Impact of temperature on chitinase activity and stability

The impact of temperature on the enzyme was evaluated at 20 °C to 50 °C. The substrate colloidal chitin was used at a concentration of 1.5% (w/v). The colloidal chitin was adjusted to pH 8.0 in 50 mM Tris–HCl buffer. The heat stability of chitinase was assessed by preincubation of chitinase preparations without substrate in the same buffer at high temperatures of 50–80 °C for 15–60 min. At time intervals, the remaining activity was assessed. The temperature at which chitinase lost half of its original activity after 60 min exposure was defined as the midpoint temperature (Tm).

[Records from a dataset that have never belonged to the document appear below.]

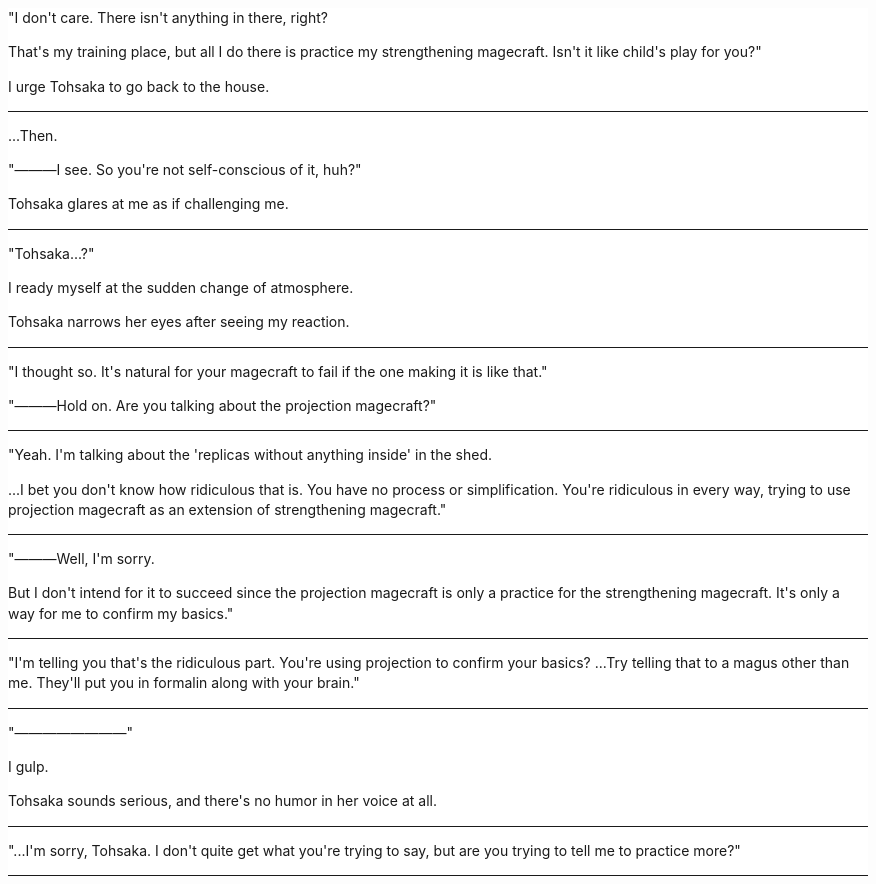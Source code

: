   
"I don't care. There isn't anything in there, right?  
  
That's my training place, but all I do there is practice my strengthening magecraft. Isn't it like child's play for you?"  
  
I urge Tohsaka to go back to the house.  
  
---  
  
...Then.  
  
"―――I see. So you're not self-conscious of it, huh?"  
  
Tohsaka glares at me as if challenging me.  
  
---  
  
"Tohsaka...?"  
  
I ready myself at the sudden change of atmosphere.  
  
Tohsaka narrows her eyes after seeing my reaction.  
  
---  
  
"I thought so. It's natural for your magecraft to fail if the one making it is like that."  
  
"―――Hold on. Are you talking about the projection magecraft?"  
  
---  
  
"Yeah. I'm talking about the 'replicas without anything inside' in the shed.  
  
...I bet you don't know how ridiculous that is. You have no process or simplification. You're ridiculous in every way, trying to use projection magecraft as an extension of strengthening magecraft."  
  
---  
  
"―――Well, I'm sorry.  
  
But I don't intend for it to succeed since the projection magecraft is only a practice for the strengthening magecraft. It's only a way for me to confirm my basics."  
  
---  
  
"I'm telling you that's the ridiculous part. You're using projection to confirm your basics? ...Try telling that to a magus other than me. They'll put you in formalin along with your brain."  
  
---  
  
"――――――――"  
  
I gulp.  
  
Tohsaka sounds serious, and there's no humor in her voice at all.  
  
---  
  
"...I'm sorry, Tohsaka. I don't quite get what you're trying to say, but are you trying to tell me to practice more?"  
  
---  
  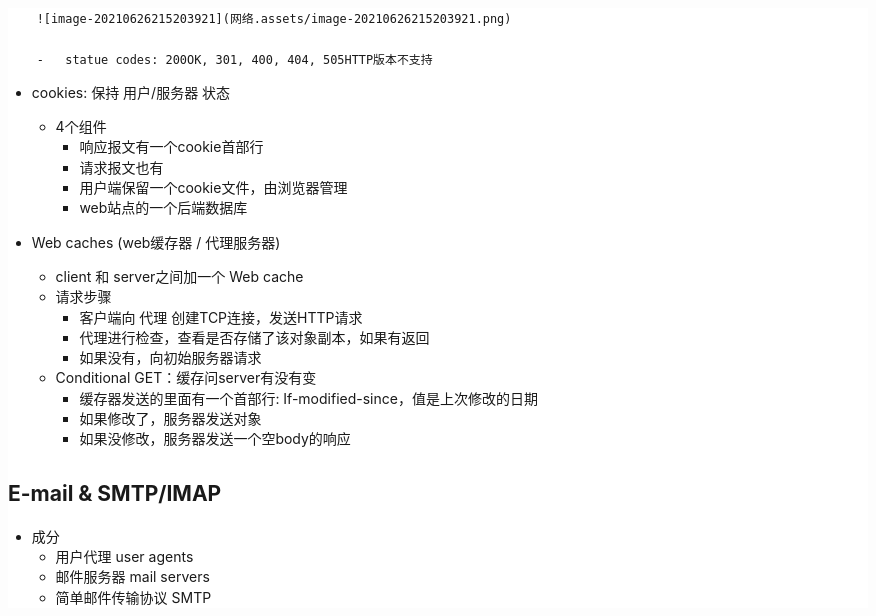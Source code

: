         ![image-20210626215203921](网络.assets/image-20210626215203921.png)

        -   statue codes: 200OK, 301, 400, 404, 505HTTP版本不支持

-   cookies: 保持 用户/服务器 状态

    -   4个组件
        -   响应报文有一个cookie首部行
        -   请求报文也有
        -   用户端保留一个cookie文件，由浏览器管理
        -   web站点的一个后端数据库

-   Web caches (web缓存器 / 代理服务器)
    -   client 和 server之间加一个 Web cache
    -   请求步骤
        -   客户端向 代理 创建TCP连接，发送HTTP请求
        -   代理进行检查，查看是否存储了该对象副本，如果有返回
        -   如果没有，向初始服务器请求
    -   Conditional GET：缓存问server有没有变
        -   缓存器发送的里面有一个首部行: If-modified-since，值是上次修改的日期
        -   如果修改了，服务器发送对象
        -   如果没修改，服务器发送一个空body的响应

## E-mail & SMTP/IMAP

-   成分
    -   用户代理 user agents
    -   邮件服务器 mail servers
    -   简单邮件传输协议 SMTP
    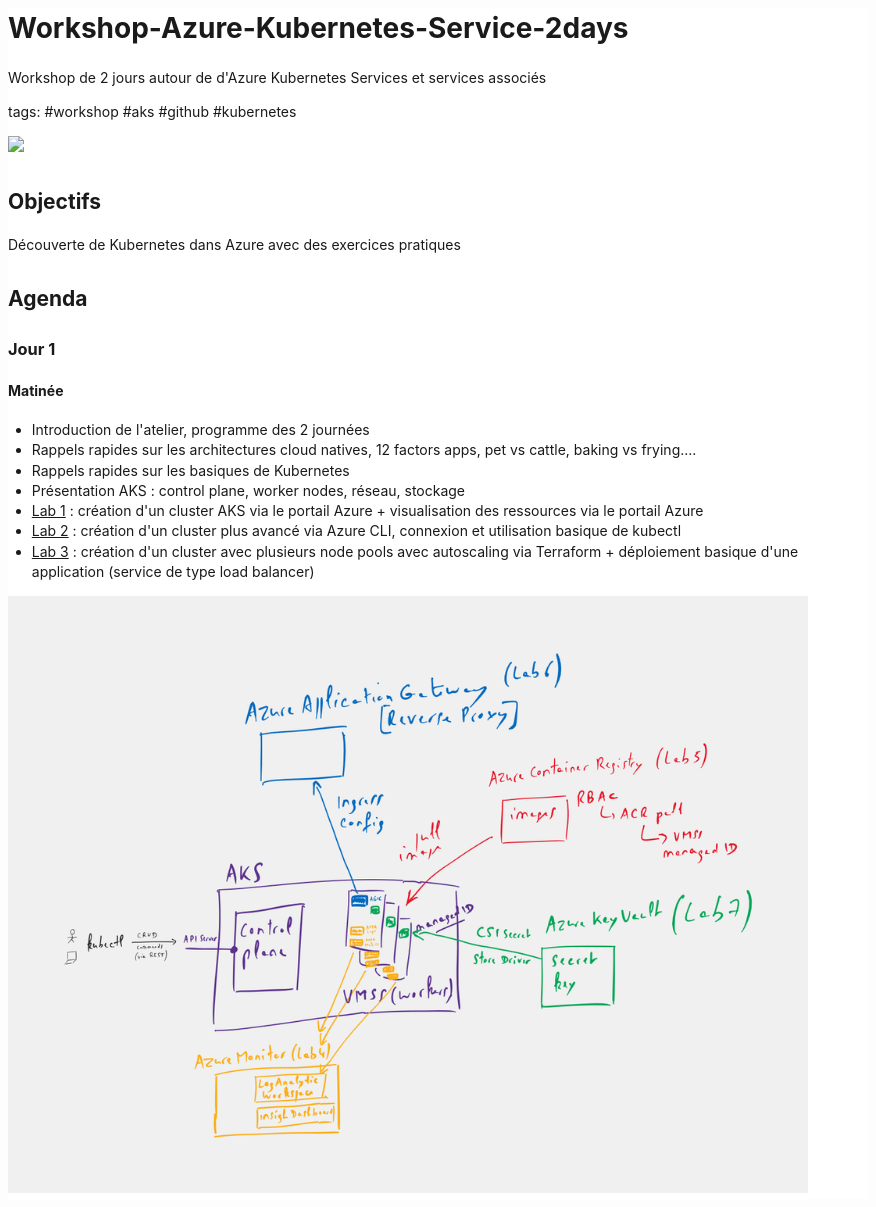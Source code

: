 # Workshop-Azure-Kubernetes-Service-2days
Workshop de 2 jours autour de d'Azure Kubernetes Services et services associés

tags: #workshop #aks #github #kubernetes

<img width='800' src='./images/Banner-workshop.jpg'/> 


## Objectifs
Découverte de Kubernetes dans Azure avec des exercices pratiques

## Agenda
### Jour 1
#### Matinée
- Introduction de l'atelier, programme des 2 journées
- Rappels rapides sur les architectures cloud natives, 12 factors apps, pet vs cattle, baking vs frying....
- Rappels rapides sur les basiques de Kubernetes
- Présentation AKS : control plane, worker nodes, réseau, stockage
- [Lab 1](/Lab_1/README.md) : création d'un cluster AKS via le portail Azure + visualisation des ressources via le portail Azure 
- [Lab 2](/Lab_2/README.md) : création d'un cluster plus avancé via Azure CLI, connexion et utilisation basique de kubectl
- [Lab 3](/Lab_3/README.md) : création d'un cluster avec plusieurs node pools avec autoscaling via Terraform + déploiement basique d'une application (service de type load balancer)

<img width='800' src='./images/Workshop-aks-day-1.png'/>
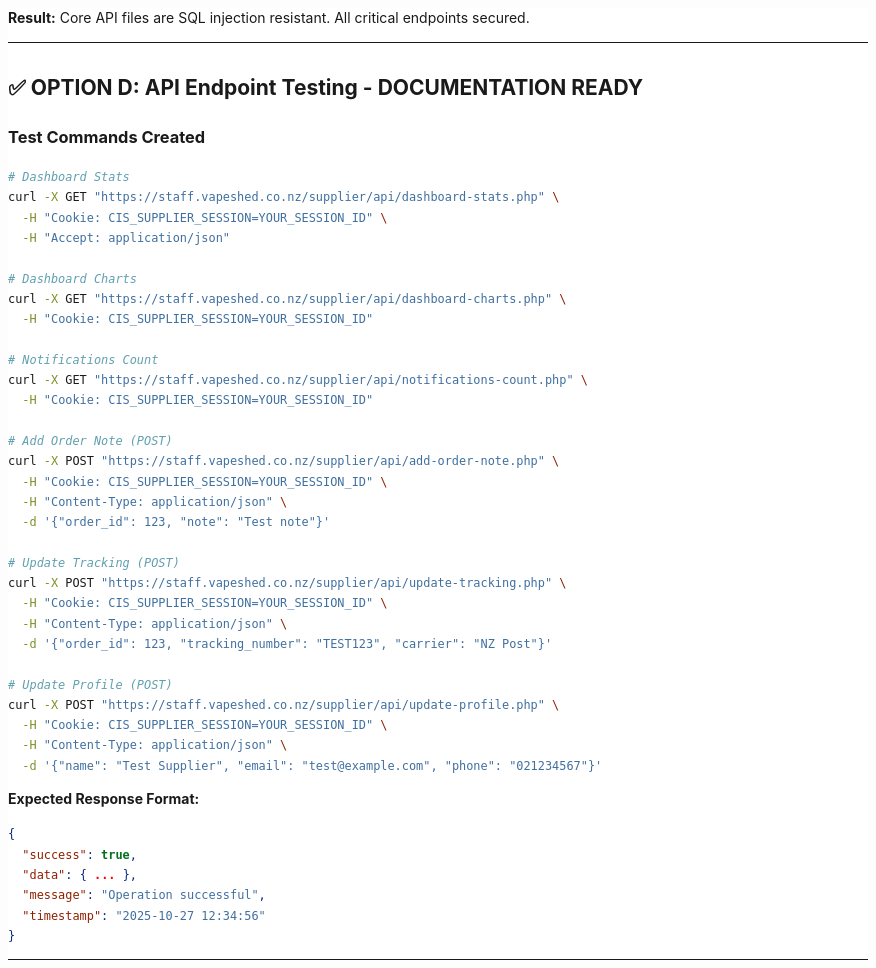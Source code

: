 **Result:** Core API files are SQL injection resistant. All critical endpoints secured.

---

## ✅ OPTION D: API Endpoint Testing - DOCUMENTATION READY

### Test Commands Created

```bash
# Dashboard Stats
curl -X GET "https://staff.vapeshed.co.nz/supplier/api/dashboard-stats.php" \
  -H "Cookie: CIS_SUPPLIER_SESSION=YOUR_SESSION_ID" \
  -H "Accept: application/json"

# Dashboard Charts  
curl -X GET "https://staff.vapeshed.co.nz/supplier/api/dashboard-charts.php" \
  -H "Cookie: CIS_SUPPLIER_SESSION=YOUR_SESSION_ID"

# Notifications Count
curl -X GET "https://staff.vapeshed.co.nz/supplier/api/notifications-count.php" \
  -H "Cookie: CIS_SUPPLIER_SESSION=YOUR_SESSION_ID"

# Add Order Note (POST)
curl -X POST "https://staff.vapeshed.co.nz/supplier/api/add-order-note.php" \
  -H "Cookie: CIS_SUPPLIER_SESSION=YOUR_SESSION_ID" \
  -H "Content-Type: application/json" \
  -d '{"order_id": 123, "note": "Test note"}'

# Update Tracking (POST)
curl -X POST "https://staff.vapeshed.co.nz/supplier/api/update-tracking.php" \
  -H "Cookie: CIS_SUPPLIER_SESSION=YOUR_SESSION_ID" \
  -H "Content-Type: application/json" \
  -d '{"order_id": 123, "tracking_number": "TEST123", "carrier": "NZ Post"}'

# Update Profile (POST)
curl -X POST "https://staff.vapeshed.co.nz/supplier/api/update-profile.php" \
  -H "Cookie: CIS_SUPPLIER_SESSION=YOUR_SESSION_ID" \
  -H "Content-Type: application/json" \
  -d '{"name": "Test Supplier", "email": "test@example.com", "phone": "021234567"}'
```

**Expected Response Format:**
```json
{
  "success": true,
  "data": { ... },
  "message": "Operation successful",
  "timestamp": "2025-10-27 12:34:56"
}
```

---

Impact of metal ions, activators, and inhibitors

The purified chitinase was preincubated at 35 °C for 60 min in the existence of a metal such as Mg2+, Cu2+, Ca2+, Mn2+, Hg2+, Ag+, Fe2+, and Fe3+ in addition to common reagents such as β-mercaptoethanol, SDS, EGTA, and EDTA. They were tested at a strength of 5 mM in 50 mM phosphate buffer (pH 8.0). The remaining activity was then assessed. The activity of chitinase in the absence of metals, activators, or inhibitors was considered 100%.

Antifungal activity

The antifungal potential of the three purified chitinases Am1, Bat2, and Nof21 was studied by the method of agar well diffusion according to the National Committee for Clinical Laboratory Standards (NCCLS)41. Five days-old spore suspensions (3 × 107/ml) at the concentration of 1 ml of Eurotium amstelodami (Aspergillus amstelodami), Fusarium oxysporum, and Fusarium verticillioides were uniformly and spread individually on plates of Potato Dextrose Agar with pH adjusted at 5.5. The cultures were left at room temperature for 10 min to allow absorption of the inoculum. Eight-mm wells were punched off using a sterile cork borer and forty-µl of chitinase preparation was applied to each well (15 U). A heat-inactive enzyme preparation was utilized as a negative test. The growth of fungi was observed periodically at 30 °C for 7 days. Tests were conducted in three replicates to assure reliability.

Statistical analysis

Tests were achieved in triplicates and results were given as means ± standard deviations.